Trademark Withdrawal Process in India

Withdrawing a trademark application in India is a procedural journey that necessitates adherence to specific steps:

Step 1: Initiating the Withdrawal

The first step involves the applicant submitting a formal withdrawal request online to the relevant Trademark Registry. This action is essential for applicants choosing to retract their trademark application for any reason voluntarily.

Step 2: Evaluation by the Trademark Authority

The withdrawal request is subjected to a comprehensive review by an appointed trademark official after submission. This evaluation is crucial to ascertain that the withdrawal complies with all pertinent regulations and standards.

Step 3: Decision on Withdrawal

A trademark official has the authority to decide on the withdrawal request. The review’s outcome could either approve or reject the request, which will dictate the subsequent proceedings concerning the trademark application.

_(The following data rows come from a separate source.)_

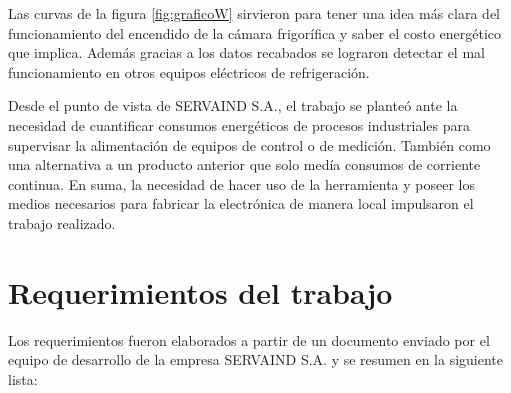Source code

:Las curvas de la figura \ref{fig:graficoW} sirvieron para tener una idea más clara del funcionamiento del encendido de la cámara frigorífica y saber el costo energético que implica. Además gracias a los datos recabados se lograron detectar el mal funcionamiento en otros equipos eléctricos de refrigeración.
 
Desde el punto de vista de SERVAIND S.A., el trabajo se planteó ante la necesidad de cuantificar consumos energéticos de procesos industriales para supervisar la alimentación de equipos de control o de medición. También como una alternativa a un producto anterior que solo medía consumos de corriente continua. En suma, la necesidad de hacer uso de la herramienta y poseer los medios necesarios para fabricar la electrónica de manera local  impulsaron el trabajo realizado.



\section{Requerimientos del trabajo}
\label{sec:cap2parte2}
Los requerimientos fueron elaborados a partir de un documento enviado por el equipo de desarrollo de la empresa SERVAIND S.A. y se resumen en la siguiente lista:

Step 4: Official Withdrawal and Record Update

Upon approval of the withdrawal request, a trademark examiner formally sanctions the withdrawal. Subsequently, the Trademark Registry of India updates its records, changing the application’s status to “Trademark Withdrawn.” This alteration marks the official conclusion of the withdrawal process.

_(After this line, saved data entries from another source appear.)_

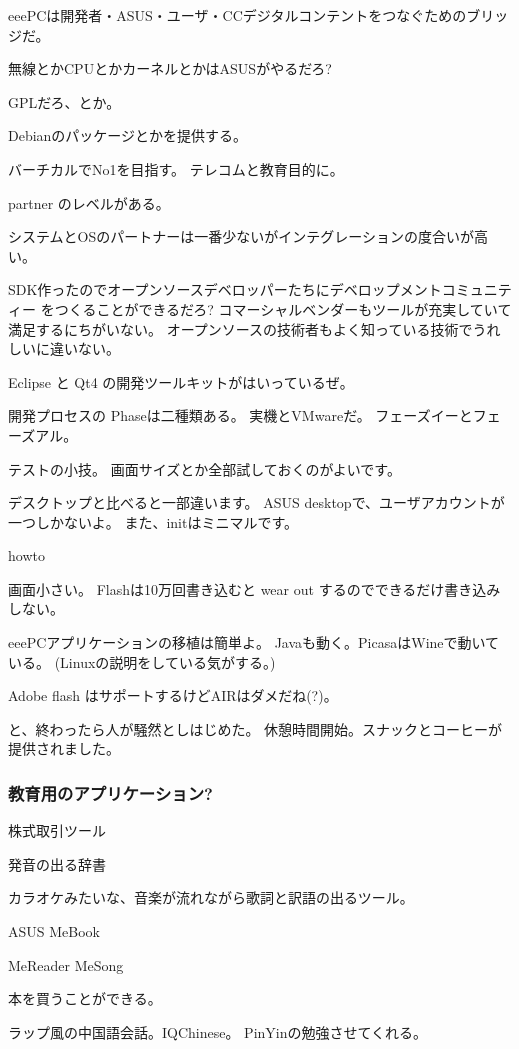 \documentclass[mingoth,a4paper]{jsarticle}
\begin{document}
eeePCは開発者・ASUS・ユーザ・CCデジタルコンテントをつなぐためのブリッジだ。

無線とかCPUとかカーネルとかはASUSがやるだろ?

GPLだろ、とか。

Debianのパッケージとかを提供する。

バーチカルでNo1を目指す。
テレコムと教育目的に。

partner のレベルがある。

システムとOSのパートナーは一番少ないがインテグレーションの度合いが高い。

SDK作ったのでオープンソースデベロッパーたちにデベロップメントコミュニティー
をつくることができるだろ?
コマーシャルベンダーもツールが充実していて満足するにちがいない。
オープンソースの技術者もよく知っている技術でうれしいに違いない。

Eclipse と Qt4 の開発ツールキットがはいっているぜ。

開発プロセスの
Phaseは二種類ある。
実機とVMwareだ。
フェーズイーとフェーズアル。


テストの小技。
画面サイズとか全部試しておくのがよいです。

デスクトップと比べると一部違います。
ASUS desktopで、ユーザアカウントが一つしかないよ。
また、initはミニマルです。

howto 

画面小さい。
Flashは10万回書き込むと wear out するのでできるだけ書き込みしない。

eeePCアプリケーションの移植は簡単よ。
Javaも動く。PicasaはWineで動いている。
(Linuxの説明をしている気がする。)

Adobe flash はサポートするけどAIRはダメだね(?)。


と、終わったら人が騒然としはじめた。
休憩時間開始。スナックとコーヒーが提供されました。

\subsubsection{教育用のアプリケーション?}

株式取引ツール

発音の出る辞書

カラオケみたいな、音楽が流れながら歌詞と訳語の出るツール。

ASUS MeBook

MeReader MeSong


本を買うことができる。

ラップ風の中国語会話。IQChinese。
PinYinの勉強させてくれる。
\end{document}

Special Circumstances for Withdrawal

There are exceptional scenarios, such as rejecting a trademark application by a Hearing Officer or Trademark Officer, where withdrawal might be invoked. It’s pivotal to recognize that once a trademark application is definitively withdrawn, it is deemed null and void, thereby obviating any potential legal ramifications or consequences from the initial application.

Effects of Trademark Withdrawal

Withdrawing a trademark carries profound consequences for the rights of the trademark holder and the trademark’s availability to others:

  • Loss of Trademark Claims: The withdrawal effectively annuls any legal claims or rights previously held by the trademark holder over the mark. Consequently, the trademark reverts to the public domain, available for registration and use by other parties.
  • Status Update in Trademarks Registry: The trademark application’s withdrawal prompts an immediate modification in the official records. The Indian Trademarks Registry’s digital platform will indicate this change by updating the application status to “withdrawn,” signifying the formal termination of the application process.
  • Restrictions on Trademark Use: Post-withdrawal, the original owner is divested of any rights to use the trademark. Henceforth, they are precluded from legally employing the trademark in commerce or asserting any exclusive rights thereto, as the trademark’s revocation renders it devoid of any protective entitlements.

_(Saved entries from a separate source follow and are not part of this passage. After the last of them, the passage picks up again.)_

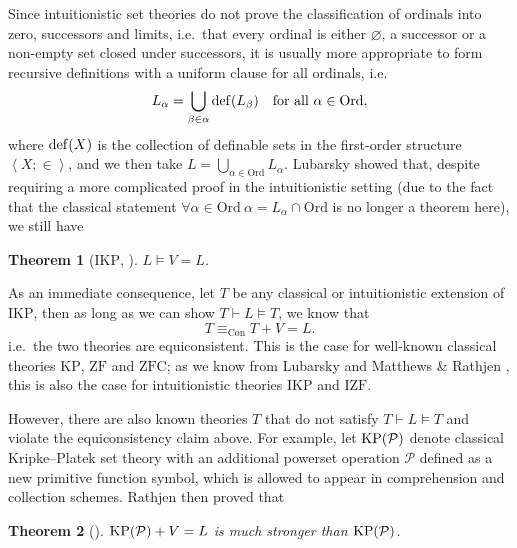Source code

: \documentclass[preprint]{elsarticle}
\theoremstyle{plain}
\newtheorem{theorem}{Theorem}
\newcommand{\tuple}[1]{\left\langle #1 \right\rangle}
\newcommand{\Ord}{\mathrm{Ord}}
\DeclareMathOperator{\dd}{def}
\begin{document}
Since intuitionistic set theories do not prove the classification of ordinals into zero, successors and limits, i.e.\ that every ordinal is either $\varnothing$, a successor or a non-empty set closed under successors, it is usually more appropriate to form recursive definitions with a uniform clause for all ordinals, i.e.
\[L_\alpha = \bigcup_{\beta \in \alpha} \dd\mleft(L_\beta\mright) \quad \text{for all $\alpha \in \Ord$},\]
where $\dd\mleft(X\mright)$ is the collection of definable sets in the first-order structure $\tuple{X; \in}$, and we then take $L = \bigcup_{\alpha \in \Ord} L_\alpha$. Lubarsky showed that, despite requiring a more complicated proof in the intuitionistic setting (due to the fact that the classical statement $\forall \alpha \in \Ord \ \alpha = L_\alpha \cap \Ord$ is no longer a theorem here), we still have
\begin{theorem}[$\mathrm{IKP}$, \cite{lubarsky93-intuitionistic-l,matthews-rathjen24-constructible-universe}]
  $L \vDash V = L$.
\end{theorem}

As an immediate consequence, let $T$ be any classical or intuitionistic extension of $\mathrm{IKP}$, then as long as we can show $T \vdash L \vDash T$, we know that
\[T \equiv_{\mathrm{Con}} T + V = L.\]
i.e.\ the two theories are equiconsistent. This is the case for well-known classical theories $\mathrm{KP}$, $\mathrm{ZF}$ and $\mathrm{ZFC}$; as we know from Lubarsky \cite{lubarsky93-intuitionistic-l} and Matthews \& Rathjen \cite{matthews-rathjen24-constructible-universe}, this is also the case for intuitionistic theories $\mathrm{IKP}$ and $\mathrm{IZF}$.

However, there are also known theories $T$ that do not satisfy $T \vdash L \vDash T$ and violate the equiconsistency claim above. For example, let $\mathrm{KP}\mleft(\mathcal{P}\mright)$ denote classical Kripke--Platek set theory with an additional powerset operation $\mathcal{P}$ defined as a new primitive function symbol, which is allowed to appear in comprehension and collection schemes. Rathjen \cite{rathjen20-power-kp-choice} then proved that
\begin{theorem}[{\cite[Theorem 4.6]{rathjen20-power-kp-choice}}]
  $\mathrm{KP}\mleft(\mathcal{P}\mright) + V = L$ is much stronger than $\mathrm{KP}\mleft(\mathcal{P}\mright)$.
\end{theorem}
\end{document}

Withdrawing a trademark in India involves a careful process set by the Trademark Act 1999. When a business decides to withdraw its trademark, it gives up its exclusive rights to it, allowing others to use it. This decision is often made due to changes in the business strategy, legal issues, or a shift in the brand’s focus. The process includes several steps: submitting a request, reviewing it by trademark officials, and officially removing the trademark from the registry. Specific authorities handle it and require certain documents. Businesses must understand every step to ensure the withdrawal goes smoothly and fits their larger business plans.